▶ _Action item_: Please transcribe all of the records precisely.

Records supplied Block Start

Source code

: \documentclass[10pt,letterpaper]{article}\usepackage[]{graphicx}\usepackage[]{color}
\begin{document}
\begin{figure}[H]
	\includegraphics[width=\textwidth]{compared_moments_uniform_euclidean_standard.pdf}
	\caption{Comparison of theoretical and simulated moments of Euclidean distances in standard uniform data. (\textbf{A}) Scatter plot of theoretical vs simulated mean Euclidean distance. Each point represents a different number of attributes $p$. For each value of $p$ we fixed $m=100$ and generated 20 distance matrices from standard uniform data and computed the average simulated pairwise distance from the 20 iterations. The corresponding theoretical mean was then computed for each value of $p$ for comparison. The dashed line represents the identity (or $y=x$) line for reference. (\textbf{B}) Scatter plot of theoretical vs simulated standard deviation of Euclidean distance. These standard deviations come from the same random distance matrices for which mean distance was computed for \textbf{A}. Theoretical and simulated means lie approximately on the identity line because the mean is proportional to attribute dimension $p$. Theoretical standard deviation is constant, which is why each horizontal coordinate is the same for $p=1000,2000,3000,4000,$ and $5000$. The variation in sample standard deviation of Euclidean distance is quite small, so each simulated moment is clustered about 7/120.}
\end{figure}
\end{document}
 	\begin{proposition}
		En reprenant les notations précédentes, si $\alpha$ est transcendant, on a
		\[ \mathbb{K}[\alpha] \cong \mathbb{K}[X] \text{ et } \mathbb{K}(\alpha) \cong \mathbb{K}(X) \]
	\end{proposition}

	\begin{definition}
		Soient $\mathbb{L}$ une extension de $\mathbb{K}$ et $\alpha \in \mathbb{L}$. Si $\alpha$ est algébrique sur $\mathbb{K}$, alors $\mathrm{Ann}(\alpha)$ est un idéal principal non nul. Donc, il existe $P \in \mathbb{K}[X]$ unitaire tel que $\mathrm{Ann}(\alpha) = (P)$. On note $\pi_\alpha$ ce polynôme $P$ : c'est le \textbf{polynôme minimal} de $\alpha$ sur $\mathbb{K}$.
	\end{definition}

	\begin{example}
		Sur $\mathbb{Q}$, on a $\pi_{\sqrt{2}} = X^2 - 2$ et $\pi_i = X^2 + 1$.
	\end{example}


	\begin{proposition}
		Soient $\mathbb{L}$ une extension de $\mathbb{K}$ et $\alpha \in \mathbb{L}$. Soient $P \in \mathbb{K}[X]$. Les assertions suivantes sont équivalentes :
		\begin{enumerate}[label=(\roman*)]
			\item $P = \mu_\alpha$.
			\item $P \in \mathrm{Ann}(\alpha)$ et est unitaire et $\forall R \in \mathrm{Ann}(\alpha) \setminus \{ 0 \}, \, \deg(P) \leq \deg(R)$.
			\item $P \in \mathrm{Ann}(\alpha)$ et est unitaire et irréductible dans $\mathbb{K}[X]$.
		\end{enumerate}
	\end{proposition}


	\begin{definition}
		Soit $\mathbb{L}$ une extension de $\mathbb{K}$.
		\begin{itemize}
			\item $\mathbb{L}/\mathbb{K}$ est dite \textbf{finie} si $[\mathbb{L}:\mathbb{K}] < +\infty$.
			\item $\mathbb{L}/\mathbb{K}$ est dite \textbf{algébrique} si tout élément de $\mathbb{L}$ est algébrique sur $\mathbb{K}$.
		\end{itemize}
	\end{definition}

Records supplied Block End

▶ _Result of this exercise_:
Source code

: \documentclass[10pt,letterpaper]{article}\usepackage[]{graphicx}\usepackage[]{color}
\begin{document}
\begin{figure}[H]
	\includegraphics[width=\textwidth]{compared_moments_uniform_euclidean_standard.pdf}
	\caption{Comparison of theoretical and simulated moments of Euclidean distances in standard uniform data. (\textbf{A}) Scatter plot of theoretical vs simulated mean Euclidean distance. Each point represents a different number of attributes $p$. For each value of $p$ we fixed $m=100$ and generated 20 distance matrices from standard uniform data and computed the average simulated pairwise distance from the 20 iterations. The corresponding theoretical mean was then computed for each value of $p$ for comparison. The dashed line represents the identity (or $y=x$) line for reference. (\textbf{B}) Scatter plot of theoretical vs simulated standard deviation of Euclidean distance. These standard deviations come from the same random distance matrices for which mean distance was computed for \textbf{A}. Theoretical and simulated means lie approximately on the identity line because the mean is proportional to attribute dimension $p$. Theoretical standard deviation is constant, which is why each horizontal coordinate is the same for $p=1000,2000,3000,4000,$ and $5000$. The variation in sample standard deviation of Euclidean distance is quite small, so each simulated moment is clustered about 7/120.}
\end{figure}
\end{document}
 	\begin{proposition}
		En reprenant les notations précédentes, si $\alpha$ est transcendant, on a
		\[ \mathbb{K}[\alpha] \cong \mathbb{K}[X] \text{ et } \mathbb{K}(\alpha) \cong \mathbb{K}(X) \]
	\end{proposition}

	\begin{definition}
		Soient $\mathbb{L}$ une extension de $\mathbb{K}$ et $\alpha \in \mathbb{L}$. Si $\alpha$ est algébrique sur $\mathbb{K}$, alors $\mathrm{Ann}(\alpha)$ est un idéal principal non nul. Donc, il existe $P \in \mathbb{K}[X]$ unitaire tel que $\mathrm{Ann}(\alpha) = (P)$. On note $\pi_\alpha$ ce polynôme $P$ : c'est le \textbf{polynôme minimal} de $\alpha$ sur $\mathbb{K}$.
	\end{definition}

	\begin{example}
		Sur $\mathbb{Q}$, on a $\pi_{\sqrt{2}} = X^2 - 2$ et $\pi_i = X^2 + 1$.
	\end{example}


	\begin{proposition}
		Soient $\mathbb{L}$ une extension de $\mathbb{K}$ et $\alpha \in \mathbb{L}$. Soient $P \in \mathbb{K}[X]$. Les assertions suivantes sont équivalentes :
		\begin{enumerate}[label=(\roman*)]
			\item $P = \mu_\alpha$.
			\item $P \in \mathrm{Ann}(\alpha)$ et est unitaire et $\forall R \in \mathrm{Ann}(\alpha) \setminus \{ 0 \}, \, \deg(P) \leq \deg(R)$.
			\item $P \in \mathrm{Ann}(\alpha)$ et est unitaire et irréductible dans $\mathbb{K}[X]$.
		\end{enumerate}
	\end{proposition}


	\begin{definition}
		Soit $\mathbb{L}$ une extension de $\mathbb{K}$.
		\begin{itemize}
			\item $\mathbb{L}/\mathbb{K}$ est dite \textbf{finie} si $[\mathbb{L}:\mathbb{K}] < +\infty$.
			\item $\mathbb{L}/\mathbb{K}$ est dite \textbf{algébrique} si tout élément de $\mathbb{L}$ est algébrique sur $\mathbb{K}$.
		\end{itemize}
	\end{definition}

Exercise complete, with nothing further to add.